During a period of “clandestinity” and “theoretical gestation”(1) stretching from 1959 to 1964, Tsepeneag and Dimov theorized oneirism in
opposition to the automatic writing and description of extratextual dreams
practiced by the surrealists. (It should be noted that Surrealism had been one
of the main Romanian avant-garde movements in the period up to the communist
takeover of Romania.) As Tsepeneag was later jokingly to remark, “oneirism
descended from the ape of Surrealism.”(2)
In 1965, after the death of hard-line
Stalinist Gheorghe Gheorghiu-Dej, Nicolae Ceaușescu became General Secretary of
the Romanian Workers’ Party, retitling it the Romanian Communist Party and
renaming the country the Romanian Socialist Republic. In this transition period
prior to the full-blown Ceaușescu personality cult and socialist-nationalist
dictatorship, there was a short-lived, partial, and ultimately deceptive
cultural “thaw,” which came to an abrupt end in July 1971, when the dictator
returned from a state visit to China and North Korea and issued his so-called
“July Theses,” the signal for a re-entrenchment of totalitarianism and a “mini
cultural revolution.”(3) It was during this brief “thaw” that Tsepeneag was able to publish three
collections of short stories, which, as well as new work, also included texts
dating back to the 1950s: Exerciții [Exercises] (1966), Frig [Cold] (1967), and Așteptare [Waiting] (1971).(4) The stories in the three collections contain dream images, narratives, and
situations which, subtly altered or grotesquely distorted, recur obsessively,
hauntingly, but also ironically, self-consciously, even comically, throughout
Tsepeneag’s subsequent novels, transforming his work as a whole into a single,
interconnected text intricately structured according to its own overarching
oneiric logic: anxious, bewildering journeys by streetcar; the wife who keeps
growing taller and then shorter; theriomorphic images (lion, fish, bird) that
recur with menacing insistence, acting as numinous symbols whose meaning,
however, remains opaque, impossible to determine outside the dream logic of the
text. The title story of the collection Waiting,
one of the major texts of this period, and which will form the structural and
imaginal matrix of later novels, in particular Roman de Gare [A Novel to Read on the Train] and La BelleRoumaine, is oneiric not only aesthetically (the dream reality of an
isolated railway station at the edge a forest swarming with indeterminate
creatures, on the other side of which lies a mysterious sanatorium; a place of
alternating deep snow and incessant drizzle, menaced by an eagle that grows
inexorably larger and larger), but also structurally: the sequence of events
(the arrival of an anima figure on an
express delayed by the derailment of a freight train, who speaks no known
language and brings with her an eagle in a cage; the death of old railway
worker Manolache, haunted to the end by the dream of a lion with a human grin
from his days at the circus; the disappearance of telegraph operator Lică; the
station master’s endless, objectless waiting) keeps shifting, doubling back on
itself, repeating itself in a different order. The oneiric narrative structure
of “Waiting” therefore looks forward to the dreamlike textual variations and
narrative metamorphoses of Zadarnică e arta fugii [Vain is the Art of
the Fugue],(5) which was published in French translation as Arpièges (a portmanteau of arpèges
“arpeggios” and pièges “traps”)(6) by Flammarion in 1973, but in the original Romanian not until after the fall of
the Ceaușescu regime. A shorter, earlier version of Vain Art of the Fugue was published in Luceafărul magazine in June 1969, with the title “Fuga” (“Running”
or “Fugue”).
In
addition to fiction that embodied oneirist praxis, during the “thaw” Tsepeneag
was able to publish articles in the literary press that laid out the theory of aesthetic or structural oneirism. That such articles were published at all is
indicative of the relative relaxation of hard-line control over freedom of
expression, but notwithstanding, even before the “July Theses” and the
crackdown that was to arrive a few short years later, there were still limits.

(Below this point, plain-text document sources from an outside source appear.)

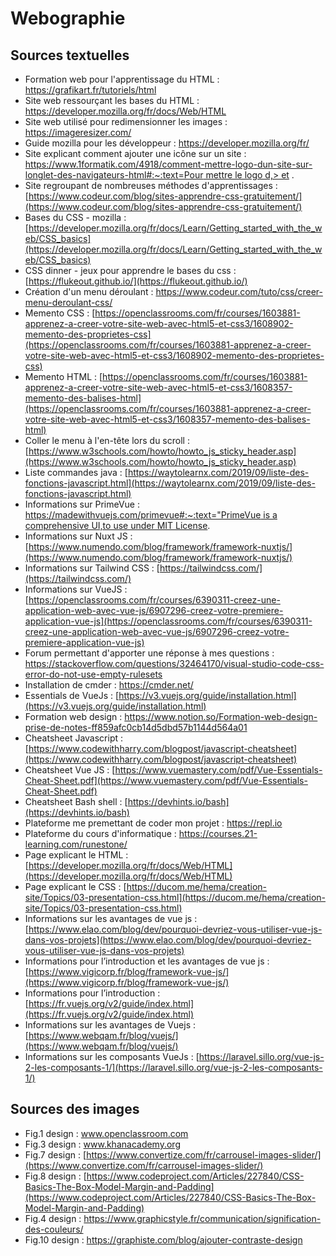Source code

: # Webographie
## Sources textuelles
- Formation web pour l'apprentissage du HTML : https://grafikart.fr/tutoriels/html
- Site web ressourçant les bases du HTML : https://developer.mozilla.org/fr/docs/Web/HTML
- Site web utilisé pour redimensionner les images : https://imageresizer.com/
- Guide mozilla pour les développeur : https://developer.mozilla.org/fr/
- Site explicant comment ajouter une icône sur un site : [https://www.1formatik.com/4918/comment-mettre-logo-dun-site-sur-longlet-des-navigateurs-html#:~:text=Pour mettre le logo d,> et](https://www.1formatik.com/4918/comment-mettre-logo-dun-site-sur-longlet-des-navigateurs-html#:~:text=Pour%20mettre%20le%20logo%20d,%3E%20et%20) .
- Site regroupant de nombreuses méthodes d'apprentissages : [https://www.codeur.com/blog/sites-apprendre-css-gratuitement/](https://www.codeur.com/blog/sites-apprendre-css-gratuitement/)
- Bases du CSS - mozilla : [https://developer.mozilla.org/fr/docs/Learn/Getting_started_with_the_web/CSS_basics](https://developer.mozilla.org/fr/docs/Learn/Getting_started_with_the_web/CSS_basics)
- CSS dinner - jeux pour apprendre le bases du css : [https://flukeout.github.io/](https://flukeout.github.io/)
- Création d'un menu déroulant : https://www.codeur.com/tuto/css/creer-menu-deroulant-css/
- Memento CSS : [https://openclassrooms.com/fr/courses/1603881-apprenez-a-creer-votre-site-web-avec-html5-et-css3/1608902-memento-des-proprietes-css](https://openclassrooms.com/fr/courses/1603881-apprenez-a-creer-votre-site-web-avec-html5-et-css3/1608902-memento-des-proprietes-css)
- Memento HTML : [https://openclassrooms.com/fr/courses/1603881-apprenez-a-creer-votre-site-web-avec-html5-et-css3/1608357-memento-des-balises-html](https://openclassrooms.com/fr/courses/1603881-apprenez-a-creer-votre-site-web-avec-html5-et-css3/1608357-memento-des-balises-html)
- Coller le menu à l'en-tête lors du scroll : [https://www.w3schools.com/howto/howto_js_sticky_header.asp](https://www.w3schools.com/howto/howto_js_sticky_header.asp)
- Liste commandes java : [https://waytolearnx.com/2019/09/liste-des-fonctions-javascript.html](https://waytolearnx.com/2019/09/liste-des-fonctions-javascript.html)
- Informations sur PrimeVue : [https://madewithvuejs.com/primevue#:~:text="PrimeVue is a comprehensive UI,to use under MIT License](https://madewithvuejs.com/primevue#:~:text=%22PrimeVue%20is%20a%20comprehensive%20UI,to%20use%20under%20MIT%20License).
- Informations sur Nuxt JS : [https://www.numendo.com/blog/framework/framework-nuxtjs/](https://www.numendo.com/blog/framework/framework-nuxtjs/)
- Informations sur Tailwind CSS : [https://tailwindcss.com/](https://tailwindcss.com/)
- Informations sur VueJS : [https://openclassrooms.com/fr/courses/6390311-creez-une-application-web-avec-vue-js/6907296-creez-votre-premiere-application-vue-js](https://openclassrooms.com/fr/courses/6390311-creez-une-application-web-avec-vue-js/6907296-creez-votre-premiere-application-vue-js)
- Forum permettant d'apporter une réponse à mes questions : https://stackoverflow.com/questions/32464170/visual-studio-code-css-error-do-not-use-empty-rulesets
- Installation de cmder : https://cmder.net/
- Essentials de VueJs : [https://v3.vuejs.org/guide/installation.html](https://v3.vuejs.org/guide/installation.html)
- Formation web design : https://www.notion.so/Formation-web-design-prise-de-notes-ff859afc0cb14d5dbd57b1144d564a01
- Cheatsheet Javascript : [https://www.codewithharry.com/blogpost/javascript-cheatsheet](https://www.codewithharry.com/blogpost/javascript-cheatsheet)
- Cheatsheet Vue JS : [https://www.vuemastery.com/pdf/Vue-Essentials-Cheat-Sheet.pdf](https://www.vuemastery.com/pdf/Vue-Essentials-Cheat-Sheet.pdf)
- Cheatsheet Bash shell : [https://devhints.io/bash](https://devhints.io/bash)
- Plateforme me premettant de coder mon projet : https://repl.io
- Plateforme du cours d'informatique : https://courses.21-learning.com/runestone/
- Page explicant le HTML : [https://developer.mozilla.org/fr/docs/Web/HTML](https://developer.mozilla.org/fr/docs/Web/HTML) 
- Page explicant le CSS : [https://ducom.me/hema/creation-site/Topics/03-presentation-css.html](https://ducom.me/hema/creation-site/Topics/03-presentation-css.html)
- Informations sur les avantages de vue js : [https://www.elao.com/blog/dev/pourquoi-devriez-vous-utiliser-vue-js-dans-vos-projets](https://www.elao.com/blog/dev/pourquoi-devriez-vous-utiliser-vue-js-dans-vos-projets)
- Informations pour l’introduction et les avantages de vue js :[https://www.vigicorp.fr/blog/framework-vue-js/](https://www.vigicorp.fr/blog/framework-vue-js/)
- Informations pour l’introduction : [https://fr.vuejs.org/v2/guide/index.html](https://fr.vuejs.org/v2/guide/index.html)
- Informations sur les avantages de Vuejs :[https://www.webqam.fr/blog/vuejs/](https://www.webqam.fr/blog/vuejs/)
- Informations sur les composants VueJs : [https://laravel.sillo.org/vue-js-2-les-composants-1/](https://laravel.sillo.org/vue-js-2-les-composants-1/)

## Sources des images
- Fig.1 design : www.openclassroom.com
- Fig.3 design : www.khanacademy.org
- Fig.7 design : [https://www.convertize.com/fr/carrousel-images-slider/](https://www.convertize.com/fr/carrousel-images-slider/)
- Fig.8 design : [https://www.codeproject.com/Articles/227840/CSS-Basics-The-Box-Model-Margin-and-Padding](https://www.codeproject.com/Articles/227840/CSS-Basics-The-Box-Model-Margin-and-Padding)
- Fig.4 design : https://www.graphicstyle.fr/communication/signification-des-couleurs/
- Fig.10 design : https://graphiste.com/blog/ajouter-contraste-design
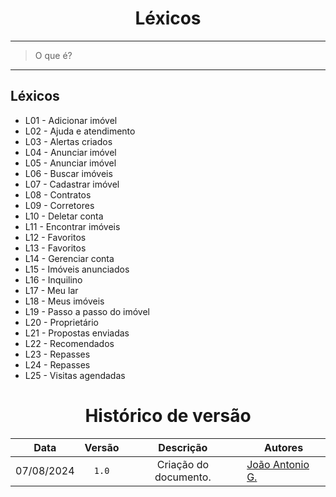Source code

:<center>

# Léxicos

</center>

---

> O que é?

---

## Léxicos 
- L01 - Adicionar imóvel
- L02 - Ajuda e atendimento
- L03 - Alertas criados
- L04 - Anunciar imóvel
- L05 - Anunciar imóvel
- L06 - Buscar imóveis
- L07 - Cadastrar imóvel
- L08 - Contratos
- L09 - Corretores
- L10 - Deletar conta
- L11 - Encontrar imóveis
- L12 - Favoritos
- L13 - Favoritos
- L14 - Gerenciar conta
- L15 - Imóveis anunciados
- L16 - Inquilino
- L17 - Meu lar
- L18 - Meus imóveis
- L19 - Passo a passo do imóvel
- L20 - Proprietário
- L21 - Propostas enviadas
- L22 - Recomendados
- L23 - Repasses
- L24 - Repasses
- L25 - Visitas agendadas 


<center>

# Histórico de versão

</center>

<div style="margin: 0 auto; width: fit-content;">

|    Data    | Versão |       Descrição       | Autores                                          |
|:----------:|:------:|:---------------------:|--------------------------------------------------|
| 07/08/2024 | `1.0`  | Criação do documento. | [João Antonio G.](https://github.com/joaoseisei) |

</div>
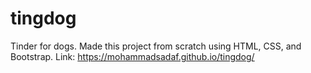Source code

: # tingdog
Tinder for dogs. Made this project from scratch using HTML, CSS, and Bootstrap.
Link: https://mohammadsadaf.github.io/tingdog/ 
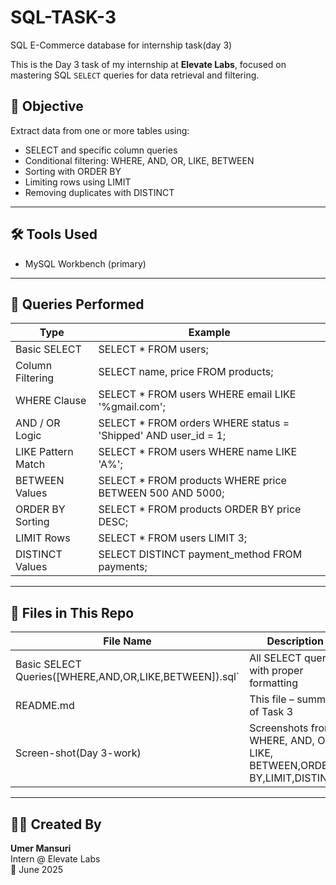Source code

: # SQL-TASK-3
SQL E-Commerce database for internship task(day 3)

This is the Day 3 task of my internship at **Elevate Labs**, focused on mastering SQL `SELECT` queries for data retrieval and filtering.

## 🎯 Objective

Extract data from one or more tables using:

- SELECT  and specific column queries
- Conditional filtering: WHERE, AND, OR, LIKE, BETWEEN
- Sorting with ORDER BY
- Limiting rows using LIMIT
- Removing duplicates with DISTINCT

---

## 🛠 Tools Used
- MySQL Workbench (primary)
---
## 🧪 Queries Performed

| Type               | Example                                                                 |
|--------------------|-------------------------------------------------------------------------|
| Basic SELECT        | SELECT * FROM users;                                                  |
| Column Filtering    | SELECT name, price FROM products;                                     |
| WHERE Clause        | SELECT * FROM users WHERE email LIKE '%gmail.com';                    |
| AND / OR Logic      | SELECT * FROM orders WHERE status = 'Shipped' AND user_id = 1;        |
| LIKE Pattern Match  | SELECT * FROM users WHERE name LIKE 'A%';                           |
| BETWEEN Values      | SELECT * FROM products WHERE price BETWEEN 500 AND 5000;              |
| ORDER BY Sorting    | SELECT * FROM products ORDER BY price DESC;                           |
| LIMIT Rows          | SELECT * FROM users LIMIT 3;                                          |
| DISTINCT Values     | SELECT DISTINCT payment_method FROM payments;                         |

---

## 📁 Files in This Repo

| File Name    | Description                                                                                                                   |
|--------------|-------------------------------------------------------------------------------------------------------------------------------|
| Basic SELECT Queries([WHERE,AND,OR,LIKE,BETWEEN]).sql`  | All SELECT queries with proper formatting                                          |
| README.md                                               | This file – summary of Task 3                                                      |
| Screen-shot(Day 3-work)                                 | Screenshots from   WHERE, AND, OR, LIKE, BETWEEN,ORDER BY,LIMIT,DISTINCT           |

---

## 🙋‍♂️ Created By

**Umer Mansuri**  
Intern @ Elevate Labs  
📅 June 2025

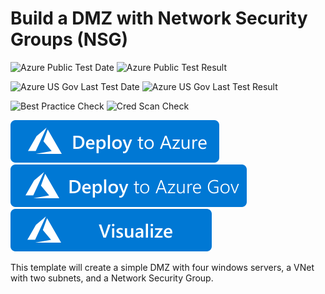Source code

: # Build a DMZ with Network Security Groups (NSG)

![Azure Public Test Date](https://azurequickstartsservice.blob.core.windows.net/badges/301-dmz-nsg/PublicLastTestDate.svg)
![Azure Public Test Result](https://azurequickstartsservice.blob.core.windows.net/badges/301-dmz-nsg/PublicDeployment.svg)

![Azure US Gov Last Test Date](https://azurequickstartsservice.blob.core.windows.net/badges/301-dmz-nsg/FairfaxLastTestDate.svg)
![Azure US Gov Last Test Result](https://azurequickstartsservice.blob.core.windows.net/badges/301-dmz-nsg/FairfaxDeployment.svg)

![Best Practice Check](https://azurequickstartsservice.blob.core.windows.net/badges/301-dmz-nsg/BestPracticeResult.svg)
![Cred Scan Check](https://azurequickstartsservice.blob.core.windows.net/badges/301-dmz-nsg/CredScanResult.svg)

[![Deploy To Azure](https://raw.githubusercontent.com/Azure/azure-quickstart-templates/master/1-CONTRIBUTION-GUIDE/images/deploytoazure.svg?sanitize=true)](https://portal.azure.com/#create/Microsoft.Template/uri/https%3A%2F%2Fraw.githubusercontent.com%2FAzure%2Fazure-quickstart-templates%2Fmaster%2F301-dmz-nsg%2Fazuredeploy.json)
[![Deploy To Azure US Gov](https://raw.githubusercontent.com/Azure/azure-quickstart-templates/master/1-CONTRIBUTION-GUIDE/images/deploytoazuregov.svg?sanitize=true)](https://portal.azure.us/#create/Microsoft.Template/uri/https%3A%2F%2Fraw.githubusercontent.com%2FAzure%2Fazure-quickstart-templates%2Fmaster%2F301-dmz-nsg%2Fazuredeploy.json)
[![Visualize](https://raw.githubusercontent.com/Azure/azure-quickstart-templates/master/1-CONTRIBUTION-GUIDE/images/visualizebutton.svg?sanitize=true)](http://armviz.io/#/?load=https%3A%2F%2Fraw.githubusercontent.com%2FAzure%2Fazure-quickstart-templates%2Fmaster%2F301-dmz-nsg%2Fazuredeploy.json)

This template will create a simple DMZ with four windows servers, a VNet with two subnets, and a Network Security Group.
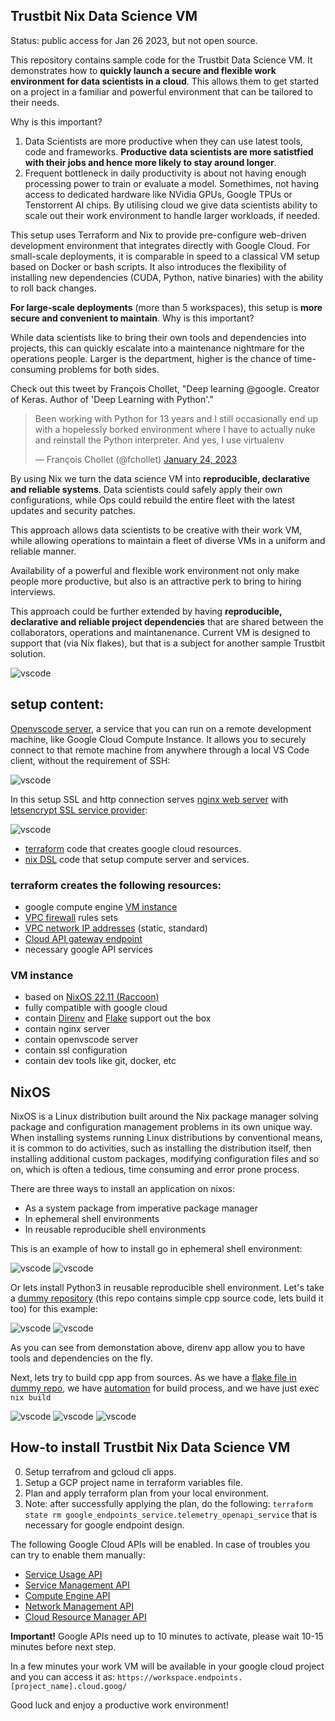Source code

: ## Trustbit Nix Data Science VM 

Status: public access for Jan 26 2023, but not open source.

This repository contains sample code for the Trustbit Data Science VM. It demonstrates how to **quickly launch a secure and flexible work environment for data scientists in a cloud**. This allows them to get started on a project in a familiar and powerful environment that can be tailored to their needs.

Why is this important?

1. Data Scientists are more productive when they can use latest tools, code and frameworks. **Productive data scientists are more satistfied with their jobs and hence more likely to stay around longer**.
2. Frequent bottleneck in daily productivity is about not having enough processing power to train or evaluate a model. Somethimes, not having access to dedicated hardware like NVidia GPUs, Google TPUs or Tenstorrent AI chips. By utilising cloud we give data scientists ability to scale out their work environment to handle larger workloads, if needed.

This setup uses Terraform and Nix to provide pre-configure web-driven development environment that integrates directly with Google Cloud. For small-scale deployments, it is comparable in speed to a classical VM setup based on Docker or bash scripts. It also introduces the flexibility of installing new dependencies (CUDA, Python, native binaries) with the ability to roll back changes.

**For large-scale deployments** (more than 5 workspaces), this setup is **more secure and convenient to  maintain**. Why is this important?

While data scientists like to bring their own tools and dependencies into projects, this can quickly escalate into a maintenance nightmare for the operations people. Larger is the department, higher is the chance of time-consuming problems for both sides. 

Check out this tweet by François Chollet, "Deep learning @google. Creator of Keras. Author of 'Deep Learning with Python'."

<blockquote class="twitter-tweet" data-lang="en" data-theme="dark"><p lang="en" dir="ltr">Been working with Python for 13 years and I still occasionally end up with a hopelessly borked environment where I have to actually nuke and reinstall the Python interpreter. And yes, I use virtualenv</p>&mdash; François Chollet (@fchollet) <a href="https://twitter.com/fchollet/status/1617704787235176449?ref_src=twsrc%5Etfw">January 24, 2023</a></blockquote>

By using Nix we turn the data science VM into **reproducible, declarative and reliable systems**. Data scientists could safely apply their own configurations, while Ops could rebuild the entire fleet with the latest updates and security patches.

This approach allows data scientists to be creative with their work VM, while allowing operations to maintain a fleet of diverse VMs in a uniform and reliable manner.


Availability of a powerful and flexible work environment not only make people more productive, but also is an attractive perk to bring to hiring interviews.

This approach could be further extended by having **reproducible, declarative and reliable project dependencies** that are shared between the collaborators, operations and maintanenance. Current VM is designed to support that (via Nix flakes), but that is a subject for another sample Trustbit solution.


![vscode](img/vscode1.png)

## setup content:

[Openvscode server](https://code.visualstudio.com/docs/remote/vscode-server), a service that you can run on a remote development machine, like Google Cloud Compute Instance. It allows you to securely connect to that remote machine from anywhere through a local VS Code client, without the requirement of SSH:

![vscode](img/vscode0.png)

In this setup SSL and http connection serves [nginx web server](https://www.nginx.com/) with [letsencrypt SSL service provider](https://letsencrypt.org/):

![vscode](img/ssl.png)

* [terraform](https://registry.terraform.io/providers/hashicorp/google/latest/docs) code that creates google cloud resources.
* [nix DSL](https://nixos.wiki/wiki/Overview_of_the_Nix_Language) code that setup compute server and services.


### terraform creates the following resources:

* google compute engine [VM instance](https://cloud.google.com/compute)
* [VPC firewall](https://cloud.google.com/vpc/docs/firewalls#:~:text=VPC%20firewall%20rules%20let%20you,they%20have%20not%20started%20up.) rules sets
* [VPC network IP addresses](https://cloud.google.com/vpc/docs/ip-addresses) (static, standard)
* [Cloud API gateway endpoint](https://cloud.google.com/api-gateway/docs)
* necessary google API services

### VM instance

* based on [NixOS 22.11 (Raccoon)](https://nixos.org/blog/announcements.html#nixos-22.11)
* fully compatible with google cloud
* contain [Direnv](https://direnv.net/) and [Flake](https://nixos.wiki/wiki/Flakes) support out the box
* contain nginx server
* contain openvscode server
* contain ssl configuration
* contain dev tools like git, docker, etc

## NixOS

NixOS is a Linux distribution built around the Nix package manager solving package and configuration management problems in its own unique way. When installing systems running Linux distributions by conventional means, it is common to do activities, such as installing the distribution itself, then installing additional custom packages, modifying configuration files and so on, which is often a tedious, time consuming and error prone process.

There are three ways to install an application on nixos:
* As a system package from imperative package manager 
* In ephemeral shell environments
* In reusable reproducible shell environments

This is an example of how to install go in  ephemeral shell environment:

![vscode](img/go0.png)
![vscode](img/go1.png)

Or lets install Python3 in reusable reproducible shell environment. Let's take a [dummy repository](https://github.com/krasina15/nixtest)  (this repo contains simple cpp source code, lets build it too) for this example:

![vscode](img/python0.png)
![vscode](img/python1.png)

As you can see from demonstation above, direnv app allow you to have tools and dependencies on the fly.

Next, lets try to build cpp app from sources.
As we have a [flake file in dummy repo](https://github.com/krasina15/nixtest/blob/main/flake.nix), we have [automation](https://nixos.org/manual/nix/stable/command-ref/new-cli/nix3-build.html) for build process, and we have just exec `nix build`

![vscode](img/cpp0.png)
![vscode](img/cpp1.png)
![vscode](img/cpp2.png)


## How-to install Trustbit Nix Data Science VM

0. Setup terrafrom and gcloud cli apps.
1. Setup a GCP project name in terraform variables file.
2. Plan and apply terraform plan from your local environment.
3. Note: after successfully applying the plan, do the following: `terraform state rm google_endpoints_service.telemetry_openapi_service` that is necessary for google endpoint design.


The following Google Cloud APIs will be enabled. In case of troubles you can try to enable them manually:
  * [Service Usage API](https://console.cloud.google.com/apis/library/serviceusage.googleapis.com)
  * [Service Management API](https://console.cloud.google.com/apis/library/servicemanagement.googleapis.com)
  * [Compute Engine API](https://console.cloud.google.com/apis/library/compute.googleapis.com)
  * [Network Management API](https://console.cloud.google.com/apis/library/networkmanagement.googleapis.com)
  * [Cloud Resource Manager API](https://console.cloud.google.com/apis/library/cloudresourcemanager.googleapis.com)

**Important!** Google APIs need up to 10 minutes to activate, please wait 10-15 minutes before next step.

In a few minutes your work VM will be available in your google cloud project and you can access it as:
`https://workspace.endpoints.[project_name].cloud.goog/`

Good luck and enjoy a productive work environment!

In June 1968, Tsepeneag began to publish a series of theoretical articles in
the weekly literary magazine Luceafărul,
under the title “In Search of a Definition.” The first three articles briefly
stated the premise of oneiric literature (“in oneiric literature, as I conceive
it, the dream is not a source, nor is it an object of study; the dream is a criterion. The difference is
fundamental: I do not narrate a dream (mine or anybody else’s), but rather I
attempt to construct a reality analogous to
the dream,”)(7),
outlined the history of the dream in literature and art—the references range
from Homer, Virgil, and Dante to Bosch, Swedenborg, Blake, Jean-Paul, Novalis,
E. T. A. Hoffmann, G. H. von Schubert, De Chirico, and, of course, the
Surrealists—and were leading up to a fuller exposition of Tsepeneag’s own
theory of structural oneirism when an anonymous voice from the wings
interrupted the text, demanding that the author cut it short and leave the
stage:
I had
hoped that this series of articles (this theoretical feuilleton!) might
stimulate pertinent debate, wherein might be abandoned the preconceived ideas,
the false or imaginary premises upon which is constructed an entire brilliant
but pointless argumentation; I would at least have liked it to have been read,
this theoretical patchwork, which in places is quite dry, because of the
sallies into literary history that I deemed necessary, and in places perhaps
not completely clear; I would in any case have liked it to be possible for a
distinction to be drawn between terms employed not exactly at random, and at
least for it to be understood that there is a difference between source, wellspring of inspiration, on
the one hand, and criterion, a term
of comparison, on the other. But the “big heat” is on and it is natural that
there not be enough goodwill or patience and, ultimately, perhaps that there
not be any interest. For this reason, although I had initially planned a much
longer sequence of theoretical investigations, precisely in order to receive
and utilize various suggestions and objections as I went along, I shall
conclude with this article.(8)
The article itself
concludes with a defense of oneirism against the implied official criticism of
delusion, illusion, hallucination, irrationality, unreality: “Oneiric
literature is a literature of infinite space and time, it is an attempt to
create a parallel world, not homologous but analogous to the ordinary world. It
is a perfectly rational literature in its modality and means, even if it
chooses as its criterion an irrational phenomenon. And in any case, oneiric
literature is not a literature of delirium or sleep, but of complete lucidity.”(9)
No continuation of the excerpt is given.